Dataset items
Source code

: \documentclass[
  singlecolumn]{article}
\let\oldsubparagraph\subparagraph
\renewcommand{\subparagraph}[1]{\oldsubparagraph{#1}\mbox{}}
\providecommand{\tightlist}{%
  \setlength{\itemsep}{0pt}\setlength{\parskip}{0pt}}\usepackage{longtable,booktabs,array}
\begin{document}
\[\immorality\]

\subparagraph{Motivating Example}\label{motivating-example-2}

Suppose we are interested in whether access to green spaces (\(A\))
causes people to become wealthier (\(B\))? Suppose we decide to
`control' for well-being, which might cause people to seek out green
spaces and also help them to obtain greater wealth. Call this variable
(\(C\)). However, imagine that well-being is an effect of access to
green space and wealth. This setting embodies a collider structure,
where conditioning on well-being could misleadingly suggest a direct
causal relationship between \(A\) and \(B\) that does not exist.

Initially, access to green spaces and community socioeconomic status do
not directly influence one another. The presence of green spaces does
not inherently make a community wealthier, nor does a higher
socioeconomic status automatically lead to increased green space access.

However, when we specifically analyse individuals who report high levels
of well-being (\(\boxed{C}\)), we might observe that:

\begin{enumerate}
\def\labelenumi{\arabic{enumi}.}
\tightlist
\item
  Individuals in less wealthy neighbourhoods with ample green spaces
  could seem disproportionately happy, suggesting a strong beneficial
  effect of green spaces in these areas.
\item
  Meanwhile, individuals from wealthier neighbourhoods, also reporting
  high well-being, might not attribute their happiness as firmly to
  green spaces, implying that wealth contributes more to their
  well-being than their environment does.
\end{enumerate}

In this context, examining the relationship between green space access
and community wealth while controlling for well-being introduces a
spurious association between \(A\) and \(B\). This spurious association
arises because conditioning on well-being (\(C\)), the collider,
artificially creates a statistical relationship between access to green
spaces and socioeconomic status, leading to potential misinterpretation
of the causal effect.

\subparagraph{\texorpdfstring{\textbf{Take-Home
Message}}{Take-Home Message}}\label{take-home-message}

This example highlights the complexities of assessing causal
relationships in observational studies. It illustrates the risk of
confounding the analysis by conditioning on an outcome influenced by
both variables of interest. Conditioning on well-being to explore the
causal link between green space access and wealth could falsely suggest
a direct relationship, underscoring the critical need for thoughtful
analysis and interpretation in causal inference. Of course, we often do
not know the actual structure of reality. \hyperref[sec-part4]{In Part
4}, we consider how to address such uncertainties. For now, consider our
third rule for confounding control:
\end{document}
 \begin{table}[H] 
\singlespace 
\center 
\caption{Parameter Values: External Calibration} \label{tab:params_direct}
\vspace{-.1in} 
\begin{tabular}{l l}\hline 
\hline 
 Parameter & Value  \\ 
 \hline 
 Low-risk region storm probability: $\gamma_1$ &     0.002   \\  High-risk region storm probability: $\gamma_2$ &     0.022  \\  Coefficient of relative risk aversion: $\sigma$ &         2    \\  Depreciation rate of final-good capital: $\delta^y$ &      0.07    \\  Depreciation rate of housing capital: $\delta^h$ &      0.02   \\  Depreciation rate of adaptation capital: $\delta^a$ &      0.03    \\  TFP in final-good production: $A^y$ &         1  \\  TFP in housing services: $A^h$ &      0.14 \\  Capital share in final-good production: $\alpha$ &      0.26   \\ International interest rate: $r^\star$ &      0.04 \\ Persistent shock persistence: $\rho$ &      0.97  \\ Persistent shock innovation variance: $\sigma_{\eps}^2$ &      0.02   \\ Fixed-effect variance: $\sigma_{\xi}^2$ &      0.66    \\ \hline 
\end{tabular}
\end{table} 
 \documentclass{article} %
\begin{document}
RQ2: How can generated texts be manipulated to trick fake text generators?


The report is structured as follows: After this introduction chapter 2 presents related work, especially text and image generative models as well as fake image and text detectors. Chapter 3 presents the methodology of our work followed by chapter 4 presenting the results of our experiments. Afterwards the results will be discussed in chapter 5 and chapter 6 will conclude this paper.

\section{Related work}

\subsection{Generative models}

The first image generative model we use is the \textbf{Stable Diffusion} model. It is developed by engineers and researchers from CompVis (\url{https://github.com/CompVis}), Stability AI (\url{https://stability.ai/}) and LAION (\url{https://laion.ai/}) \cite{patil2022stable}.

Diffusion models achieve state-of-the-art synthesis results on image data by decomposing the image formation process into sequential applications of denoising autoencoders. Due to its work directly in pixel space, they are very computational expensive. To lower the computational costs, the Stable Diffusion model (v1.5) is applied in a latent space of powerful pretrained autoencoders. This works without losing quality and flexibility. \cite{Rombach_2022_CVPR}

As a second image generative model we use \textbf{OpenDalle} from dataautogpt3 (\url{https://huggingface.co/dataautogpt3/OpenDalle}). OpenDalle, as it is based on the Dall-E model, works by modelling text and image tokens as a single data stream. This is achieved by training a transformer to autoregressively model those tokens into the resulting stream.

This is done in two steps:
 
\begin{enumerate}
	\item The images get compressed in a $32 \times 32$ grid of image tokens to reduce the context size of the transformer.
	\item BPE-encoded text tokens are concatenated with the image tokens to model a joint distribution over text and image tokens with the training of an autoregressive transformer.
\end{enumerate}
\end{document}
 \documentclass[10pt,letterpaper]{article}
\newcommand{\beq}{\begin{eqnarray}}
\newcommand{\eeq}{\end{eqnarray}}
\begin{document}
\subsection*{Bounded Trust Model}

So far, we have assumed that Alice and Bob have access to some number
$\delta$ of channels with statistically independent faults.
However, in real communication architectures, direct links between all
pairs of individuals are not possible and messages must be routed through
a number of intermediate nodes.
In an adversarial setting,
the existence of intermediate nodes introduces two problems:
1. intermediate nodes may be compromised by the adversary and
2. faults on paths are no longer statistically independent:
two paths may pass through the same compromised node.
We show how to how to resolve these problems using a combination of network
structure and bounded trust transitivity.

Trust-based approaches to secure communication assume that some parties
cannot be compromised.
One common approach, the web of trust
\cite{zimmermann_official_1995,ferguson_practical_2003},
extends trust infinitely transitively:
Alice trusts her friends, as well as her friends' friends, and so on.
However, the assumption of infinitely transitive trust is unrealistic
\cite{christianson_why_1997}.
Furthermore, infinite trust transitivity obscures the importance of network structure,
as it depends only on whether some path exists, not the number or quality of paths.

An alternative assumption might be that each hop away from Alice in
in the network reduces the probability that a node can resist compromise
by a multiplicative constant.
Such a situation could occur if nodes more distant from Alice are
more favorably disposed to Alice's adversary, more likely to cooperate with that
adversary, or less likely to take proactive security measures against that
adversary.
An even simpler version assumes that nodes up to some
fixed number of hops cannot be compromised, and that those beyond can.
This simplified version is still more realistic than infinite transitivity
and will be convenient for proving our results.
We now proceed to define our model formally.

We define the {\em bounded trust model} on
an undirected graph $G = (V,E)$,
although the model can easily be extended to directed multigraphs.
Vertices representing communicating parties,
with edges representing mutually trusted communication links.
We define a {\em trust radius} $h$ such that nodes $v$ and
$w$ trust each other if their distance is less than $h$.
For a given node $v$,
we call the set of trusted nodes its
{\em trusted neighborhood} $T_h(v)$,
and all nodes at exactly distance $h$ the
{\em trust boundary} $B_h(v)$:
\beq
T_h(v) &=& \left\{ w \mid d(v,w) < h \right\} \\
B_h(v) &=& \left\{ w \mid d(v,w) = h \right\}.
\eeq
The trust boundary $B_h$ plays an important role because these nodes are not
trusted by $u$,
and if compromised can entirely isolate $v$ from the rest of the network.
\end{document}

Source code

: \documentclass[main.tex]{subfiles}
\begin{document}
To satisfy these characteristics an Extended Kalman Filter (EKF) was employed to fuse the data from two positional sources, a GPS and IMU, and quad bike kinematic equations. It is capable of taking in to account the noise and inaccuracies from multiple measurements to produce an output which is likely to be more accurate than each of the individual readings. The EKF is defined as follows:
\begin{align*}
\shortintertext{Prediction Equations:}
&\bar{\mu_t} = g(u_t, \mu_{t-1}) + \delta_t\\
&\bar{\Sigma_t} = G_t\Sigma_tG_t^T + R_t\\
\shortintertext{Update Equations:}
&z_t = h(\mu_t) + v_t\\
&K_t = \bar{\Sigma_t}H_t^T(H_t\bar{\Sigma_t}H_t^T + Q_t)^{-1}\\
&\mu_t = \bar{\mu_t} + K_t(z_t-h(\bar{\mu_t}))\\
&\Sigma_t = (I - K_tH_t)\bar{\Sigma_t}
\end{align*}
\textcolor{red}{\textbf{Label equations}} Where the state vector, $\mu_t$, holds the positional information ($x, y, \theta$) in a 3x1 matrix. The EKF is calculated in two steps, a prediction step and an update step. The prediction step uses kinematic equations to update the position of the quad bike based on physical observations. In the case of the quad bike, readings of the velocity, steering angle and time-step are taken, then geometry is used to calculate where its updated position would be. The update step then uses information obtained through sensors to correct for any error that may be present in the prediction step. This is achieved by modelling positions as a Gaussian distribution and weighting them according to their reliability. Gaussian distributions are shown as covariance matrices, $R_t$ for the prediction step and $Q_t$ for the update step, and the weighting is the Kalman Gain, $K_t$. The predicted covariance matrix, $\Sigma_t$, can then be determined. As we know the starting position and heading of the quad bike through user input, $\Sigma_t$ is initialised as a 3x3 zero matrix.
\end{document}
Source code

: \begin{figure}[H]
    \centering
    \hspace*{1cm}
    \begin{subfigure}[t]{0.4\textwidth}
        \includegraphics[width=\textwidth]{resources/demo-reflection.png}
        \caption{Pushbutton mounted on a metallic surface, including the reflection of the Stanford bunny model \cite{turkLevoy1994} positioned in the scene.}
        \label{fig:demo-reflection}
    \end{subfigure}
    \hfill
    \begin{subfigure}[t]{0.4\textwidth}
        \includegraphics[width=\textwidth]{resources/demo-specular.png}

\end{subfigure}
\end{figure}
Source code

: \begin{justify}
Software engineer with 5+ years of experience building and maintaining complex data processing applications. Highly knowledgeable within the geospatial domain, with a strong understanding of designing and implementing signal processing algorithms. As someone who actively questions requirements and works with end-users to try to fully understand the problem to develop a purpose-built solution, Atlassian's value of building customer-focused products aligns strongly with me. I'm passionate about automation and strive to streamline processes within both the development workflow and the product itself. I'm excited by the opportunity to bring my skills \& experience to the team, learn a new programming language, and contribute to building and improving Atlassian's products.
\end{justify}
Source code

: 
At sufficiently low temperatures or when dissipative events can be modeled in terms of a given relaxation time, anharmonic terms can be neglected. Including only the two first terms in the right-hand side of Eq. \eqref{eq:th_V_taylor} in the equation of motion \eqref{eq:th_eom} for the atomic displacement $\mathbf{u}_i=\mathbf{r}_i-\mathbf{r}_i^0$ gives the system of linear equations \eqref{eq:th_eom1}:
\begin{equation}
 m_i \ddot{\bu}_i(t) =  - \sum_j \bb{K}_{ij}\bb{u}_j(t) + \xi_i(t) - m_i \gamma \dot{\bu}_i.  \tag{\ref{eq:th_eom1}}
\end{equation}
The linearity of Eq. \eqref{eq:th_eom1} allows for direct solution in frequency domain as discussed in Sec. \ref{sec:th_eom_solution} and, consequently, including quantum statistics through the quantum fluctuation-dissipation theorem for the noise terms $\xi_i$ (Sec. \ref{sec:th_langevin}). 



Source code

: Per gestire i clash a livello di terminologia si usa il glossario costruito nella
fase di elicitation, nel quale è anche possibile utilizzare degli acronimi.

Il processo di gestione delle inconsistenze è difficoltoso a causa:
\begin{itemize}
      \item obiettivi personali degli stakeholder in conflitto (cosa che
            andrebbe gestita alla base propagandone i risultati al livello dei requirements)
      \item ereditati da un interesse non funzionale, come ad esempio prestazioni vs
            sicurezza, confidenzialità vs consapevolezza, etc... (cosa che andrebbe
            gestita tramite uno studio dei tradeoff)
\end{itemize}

• [Task description] Taking the records above, retype every line from the one with "An alternative assumption" down to the one with "The trust boundary", exactly and with nothing else.

• [Task response]
An alternative assumption might be that each hop away from Alice in
in the network reduces the probability that a node can resist compromise
by a multiplicative constant.
Such a situation could occur if nodes more distant from Alice are
more favorably disposed to Alice's adversary, more likely to cooperate with that
adversary, or less likely to take proactive security measures against that
adversary.
An even simpler version assumes that nodes up to some
fixed number of hops cannot be compromised, and that those beyond can.
This simplified version is still more realistic than infinite transitivity
and will be convenient for proving our results.
We now proceed to define our model formally.

We define the {\em bounded trust model} on
an undirected graph $G = (V,E)$,
although the model can easily be extended to directed multigraphs.
Vertices representing communicating parties,
with edges representing mutually trusted communication links.
We define a {\em trust radius} $h$ such that nodes $v$ and
$w$ trust each other if their distance is less than $h$.
For a given node $v$,
we call the set of trusted nodes its
{\em trusted neighborhood} $T_h(v)$,
and all nodes at exactly distance $h$ the
{\em trust boundary} $B_h(v)$:
\beq
T_h(v) &=& \left\{ w \mid d(v,w) < h \right\} \\
B_h(v) &=& \left\{ w \mid d(v,w) = h \right\}.
\eeq
The trust boundary $B_h$ plays an important role because these nodes are not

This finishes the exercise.